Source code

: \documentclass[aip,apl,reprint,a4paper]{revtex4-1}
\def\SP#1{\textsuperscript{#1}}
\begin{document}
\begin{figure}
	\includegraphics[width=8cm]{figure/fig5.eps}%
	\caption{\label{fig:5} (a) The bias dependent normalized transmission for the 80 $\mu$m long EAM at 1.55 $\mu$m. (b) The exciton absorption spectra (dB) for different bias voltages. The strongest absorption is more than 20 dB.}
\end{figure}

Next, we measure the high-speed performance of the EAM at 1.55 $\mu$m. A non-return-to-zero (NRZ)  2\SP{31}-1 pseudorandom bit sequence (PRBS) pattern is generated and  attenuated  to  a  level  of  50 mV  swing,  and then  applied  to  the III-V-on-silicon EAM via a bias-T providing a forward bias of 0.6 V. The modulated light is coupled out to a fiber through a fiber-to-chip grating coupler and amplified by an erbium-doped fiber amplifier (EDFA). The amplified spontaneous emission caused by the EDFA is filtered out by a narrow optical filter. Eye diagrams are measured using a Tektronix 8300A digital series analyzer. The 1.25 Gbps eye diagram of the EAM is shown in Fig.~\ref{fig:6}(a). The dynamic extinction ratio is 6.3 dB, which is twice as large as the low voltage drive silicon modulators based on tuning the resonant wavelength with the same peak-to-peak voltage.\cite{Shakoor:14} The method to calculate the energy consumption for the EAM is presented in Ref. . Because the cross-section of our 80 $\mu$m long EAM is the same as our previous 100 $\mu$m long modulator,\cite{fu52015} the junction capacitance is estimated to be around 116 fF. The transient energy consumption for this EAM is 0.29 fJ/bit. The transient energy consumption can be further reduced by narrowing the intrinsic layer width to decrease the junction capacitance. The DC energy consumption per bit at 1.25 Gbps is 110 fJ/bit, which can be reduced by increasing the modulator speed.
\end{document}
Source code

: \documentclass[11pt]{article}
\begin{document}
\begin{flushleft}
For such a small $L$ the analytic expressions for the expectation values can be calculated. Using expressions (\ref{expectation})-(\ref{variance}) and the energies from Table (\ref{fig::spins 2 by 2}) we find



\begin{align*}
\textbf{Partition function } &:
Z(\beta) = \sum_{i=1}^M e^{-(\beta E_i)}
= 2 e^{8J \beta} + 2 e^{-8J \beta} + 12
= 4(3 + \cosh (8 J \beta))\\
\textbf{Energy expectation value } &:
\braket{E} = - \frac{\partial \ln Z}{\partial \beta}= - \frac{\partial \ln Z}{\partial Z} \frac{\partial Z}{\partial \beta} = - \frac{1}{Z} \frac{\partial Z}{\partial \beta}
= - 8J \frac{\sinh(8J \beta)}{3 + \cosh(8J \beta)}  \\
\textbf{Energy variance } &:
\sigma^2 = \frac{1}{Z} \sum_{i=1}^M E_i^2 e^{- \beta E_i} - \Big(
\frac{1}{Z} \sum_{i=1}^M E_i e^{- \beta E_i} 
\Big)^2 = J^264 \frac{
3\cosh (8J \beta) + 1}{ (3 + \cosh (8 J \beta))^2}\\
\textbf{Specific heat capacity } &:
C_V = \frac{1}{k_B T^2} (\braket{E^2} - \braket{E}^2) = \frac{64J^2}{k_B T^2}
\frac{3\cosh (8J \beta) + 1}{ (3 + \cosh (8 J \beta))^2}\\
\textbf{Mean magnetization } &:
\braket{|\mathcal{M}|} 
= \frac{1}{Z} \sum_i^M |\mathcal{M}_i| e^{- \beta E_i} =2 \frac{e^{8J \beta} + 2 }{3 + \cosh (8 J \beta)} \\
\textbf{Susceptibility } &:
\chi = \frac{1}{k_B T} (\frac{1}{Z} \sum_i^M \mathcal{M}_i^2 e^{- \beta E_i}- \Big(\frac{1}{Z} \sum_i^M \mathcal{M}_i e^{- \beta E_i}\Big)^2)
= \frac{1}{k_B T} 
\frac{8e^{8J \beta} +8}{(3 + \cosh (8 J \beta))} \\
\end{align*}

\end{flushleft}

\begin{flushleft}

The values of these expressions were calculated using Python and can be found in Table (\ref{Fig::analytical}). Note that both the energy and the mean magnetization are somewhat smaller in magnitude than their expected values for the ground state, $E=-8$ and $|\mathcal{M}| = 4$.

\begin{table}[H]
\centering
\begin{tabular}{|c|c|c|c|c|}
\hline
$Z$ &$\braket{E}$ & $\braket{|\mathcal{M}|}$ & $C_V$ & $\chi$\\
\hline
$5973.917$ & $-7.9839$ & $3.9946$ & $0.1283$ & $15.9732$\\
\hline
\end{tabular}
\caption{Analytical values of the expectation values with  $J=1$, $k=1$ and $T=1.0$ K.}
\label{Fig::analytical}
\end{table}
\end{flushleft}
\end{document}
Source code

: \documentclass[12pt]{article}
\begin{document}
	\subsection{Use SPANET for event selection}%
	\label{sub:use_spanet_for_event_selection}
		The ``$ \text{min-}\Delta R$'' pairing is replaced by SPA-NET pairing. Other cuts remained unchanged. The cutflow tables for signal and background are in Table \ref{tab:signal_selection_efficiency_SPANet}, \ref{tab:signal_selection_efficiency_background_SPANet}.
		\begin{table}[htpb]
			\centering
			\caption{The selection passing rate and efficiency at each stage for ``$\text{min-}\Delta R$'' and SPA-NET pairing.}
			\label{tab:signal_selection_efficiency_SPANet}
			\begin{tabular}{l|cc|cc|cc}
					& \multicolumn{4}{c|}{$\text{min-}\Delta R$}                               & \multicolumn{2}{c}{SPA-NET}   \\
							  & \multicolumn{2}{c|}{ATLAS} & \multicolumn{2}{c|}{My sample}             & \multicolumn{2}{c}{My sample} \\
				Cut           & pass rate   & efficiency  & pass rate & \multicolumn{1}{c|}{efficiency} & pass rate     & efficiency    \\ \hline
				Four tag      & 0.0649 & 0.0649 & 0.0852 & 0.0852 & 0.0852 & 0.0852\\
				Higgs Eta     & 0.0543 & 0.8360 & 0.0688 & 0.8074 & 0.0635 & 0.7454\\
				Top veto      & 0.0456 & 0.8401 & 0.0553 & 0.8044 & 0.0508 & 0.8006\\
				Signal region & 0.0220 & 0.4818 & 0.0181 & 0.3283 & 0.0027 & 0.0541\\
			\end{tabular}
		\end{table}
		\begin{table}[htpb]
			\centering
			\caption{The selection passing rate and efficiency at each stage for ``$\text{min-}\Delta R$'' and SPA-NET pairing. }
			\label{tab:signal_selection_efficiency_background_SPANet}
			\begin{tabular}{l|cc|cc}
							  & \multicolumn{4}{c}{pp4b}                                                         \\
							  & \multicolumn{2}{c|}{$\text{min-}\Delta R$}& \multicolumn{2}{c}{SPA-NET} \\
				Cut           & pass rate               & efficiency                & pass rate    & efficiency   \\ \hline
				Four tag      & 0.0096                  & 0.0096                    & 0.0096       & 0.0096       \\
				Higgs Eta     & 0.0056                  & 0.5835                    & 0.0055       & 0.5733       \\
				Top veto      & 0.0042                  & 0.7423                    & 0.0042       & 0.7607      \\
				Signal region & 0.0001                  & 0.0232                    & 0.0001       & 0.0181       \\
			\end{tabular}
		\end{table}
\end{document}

TASK OBJECTIVE:
The records above must be printed again in full, exactly as written.

EXERCISE SOLUTION:
Source code

: \documentclass[aip,apl,reprint,a4paper]{revtex4-1}
\def\SP#1{\textsuperscript{#1}}
\begin{document}
\begin{figure}
	\includegraphics[width=8cm]{figure/fig5.eps}%
	\caption{\label{fig:5} (a) The bias dependent normalized transmission for the 80 $\mu$m long EAM at 1.55 $\mu$m. (b) The exciton absorption spectra (dB) for different bias voltages. The strongest absorption is more than 20 dB.}
\end{figure}

Next, we measure the high-speed performance of the EAM at 1.55 $\mu$m. A non-return-to-zero (NRZ)  2\SP{31}-1 pseudorandom bit sequence (PRBS) pattern is generated and  attenuated  to  a  level  of  50 mV  swing,  and then  applied  to  the III-V-on-silicon EAM via a bias-T providing a forward bias of 0.6 V. The modulated light is coupled out to a fiber through a fiber-to-chip grating coupler and amplified by an erbium-doped fiber amplifier (EDFA). The amplified spontaneous emission caused by the EDFA is filtered out by a narrow optical filter. Eye diagrams are measured using a Tektronix 8300A digital series analyzer. The 1.25 Gbps eye diagram of the EAM is shown in Fig.~\ref{fig:6}(a). The dynamic extinction ratio is 6.3 dB, which is twice as large as the low voltage drive silicon modulators based on tuning the resonant wavelength with the same peak-to-peak voltage.\cite{Shakoor:14} The method to calculate the energy consumption for the EAM is presented in Ref. . Because the cross-section of our 80 $\mu$m long EAM is the same as our previous 100 $\mu$m long modulator,\cite{fu52015} the junction capacitance is estimated to be around 116 fF. The transient energy consumption for this EAM is 0.29 fJ/bit. The transient energy consumption can be further reduced by narrowing the intrinsic layer width to decrease the junction capacitance. The DC energy consumption per bit at 1.25 Gbps is 110 fJ/bit, which can be reduced by increasing the modulator speed.
\end{document}
Source code

: \documentclass[11pt]{article}
\begin{document}
\begin{flushleft}
For such a small $L$ the analytic expressions for the expectation values can be calculated. Using expressions (\ref{expectation})-(\ref{variance}) and the energies from Table (\ref{fig::spins 2 by 2}) we find



\begin{align*}
\textbf{Partition function } &:
Z(\beta) = \sum_{i=1}^M e^{-(\beta E_i)}
= 2 e^{8J \beta} + 2 e^{-8J \beta} + 12
= 4(3 + \cosh (8 J \beta))\\
\textbf{Energy expectation value } &:
\braket{E} = - \frac{\partial \ln Z}{\partial \beta}= - \frac{\partial \ln Z}{\partial Z} \frac{\partial Z}{\partial \beta} = - \frac{1}{Z} \frac{\partial Z}{\partial \beta}
= - 8J \frac{\sinh(8J \beta)}{3 + \cosh(8J \beta)}  \\
\textbf{Energy variance } &:
\sigma^2 = \frac{1}{Z} \sum_{i=1}^M E_i^2 e^{- \beta E_i} - \Big(
\frac{1}{Z} \sum_{i=1}^M E_i e^{- \beta E_i} 
\Big)^2 = J^264 \frac{
3\cosh (8J \beta) + 1}{ (3 + \cosh (8 J \beta))^2}\\
\textbf{Specific heat capacity } &:
C_V = \frac{1}{k_B T^2} (\braket{E^2} - \braket{E}^2) = \frac{64J^2}{k_B T^2}
\frac{3\cosh (8J \beta) + 1}{ (3 + \cosh (8 J \beta))^2}\\
\textbf{Mean magnetization } &:
\braket{|\mathcal{M}|} 
= \frac{1}{Z} \sum_i^M |\mathcal{M}_i| e^{- \beta E_i} =2 \frac{e^{8J \beta} + 2 }{3 + \cosh (8 J \beta)} \\
\textbf{Susceptibility } &:
\chi = \frac{1}{k_B T} (\frac{1}{Z} \sum_i^M \mathcal{M}_i^2 e^{- \beta E_i}- \Big(\frac{1}{Z} \sum_i^M \mathcal{M}_i e^{- \beta E_i}\Big)^2)
= \frac{1}{k_B T} 
\frac{8e^{8J \beta} +8}{(3 + \cosh (8 J \beta))} \\
\end{align*}

\end{flushleft}

\begin{flushleft}

The values of these expressions were calculated using Python and can be found in Table (\ref{Fig::analytical}). Note that both the energy and the mean magnetization are somewhat smaller in magnitude than their expected values for the ground state, $E=-8$ and $|\mathcal{M}| = 4$.

\begin{table}[H]
\centering
\begin{tabular}{|c|c|c|c|c|}
\hline
$Z$ &$\braket{E}$ & $\braket{|\mathcal{M}|}$ & $C_V$ & $\chi$\\
\hline
$5973.917$ & $-7.9839$ & $3.9946$ & $0.1283$ & $15.9732$\\
\hline
\end{tabular}
\caption{Analytical values of the expectation values with  $J=1$, $k=1$ and $T=1.0$ K.}
\label{Fig::analytical}
\end{table}
\end{flushleft}
\end{document}
Source code

: \documentclass[12pt]{article}
\begin{document}
	\subsection{Use SPANET for event selection}%
	\label{sub:use_spanet_for_event_selection}
		The ``$ \text{min-}\Delta R$'' pairing is replaced by SPA-NET pairing. Other cuts remained unchanged. The cutflow tables for signal and background are in Table \ref{tab:signal_selection_efficiency_SPANet}, \ref{tab:signal_selection_efficiency_background_SPANet}.
		\begin{table}[htpb]
			\centering
			\caption{The selection passing rate and efficiency at each stage for ``$\text{min-}\Delta R$'' and SPA-NET pairing.}
			\label{tab:signal_selection_efficiency_SPANet}
			\begin{tabular}{l|cc|cc|cc}
					& \multicolumn{4}{c|}{$\text{min-}\Delta R$}                               & \multicolumn{2}{c}{SPA-NET}   \\
							  & \multicolumn{2}{c|}{ATLAS} & \multicolumn{2}{c|}{My sample}             & \multicolumn{2}{c}{My sample} \\
				Cut           & pass rate   & efficiency  & pass rate & \multicolumn{1}{c|}{efficiency} & pass rate     & efficiency    \\ \hline
				Four tag      & 0.0649 & 0.0649 & 0.0852 & 0.0852 & 0.0852 & 0.0852\\
				Higgs Eta     & 0.0543 & 0.8360 & 0.0688 & 0.8074 & 0.0635 & 0.7454\\
				Top veto      & 0.0456 & 0.8401 & 0.0553 & 0.8044 & 0.0508 & 0.8006\\
				Signal region & 0.0220 & 0.4818 & 0.0181 & 0.3283 & 0.0027 & 0.0541\\
			\end{tabular}
		\end{table}
		\begin{table}[htpb]
			\centering
			\caption{The selection passing rate and efficiency at each stage for ``$\text{min-}\Delta R$'' and SPA-NET pairing. }
			\label{tab:signal_selection_efficiency_background_SPANet}
			\begin{tabular}{l|cc|cc}
							  & \multicolumn{4}{c}{pp4b}                                                         \\
							  & \multicolumn{2}{c|}{$\text{min-}\Delta R$}& \multicolumn{2}{c}{SPA-NET} \\
				Cut           & pass rate               & efficiency                & pass rate    & efficiency   \\ \hline
				Four tag      & 0.0096                  & 0.0096                    & 0.0096       & 0.0096       \\
				Higgs Eta     & 0.0056                  & 0.5835                    & 0.0055       & 0.5733       \\
				Top veto      & 0.0042                  & 0.7423                    & 0.0042       & 0.7607      \\
				Signal region & 0.0001                  & 0.0232                    & 0.0001       & 0.0181       \\
			\end{tabular}
		\end{table}
\end{document}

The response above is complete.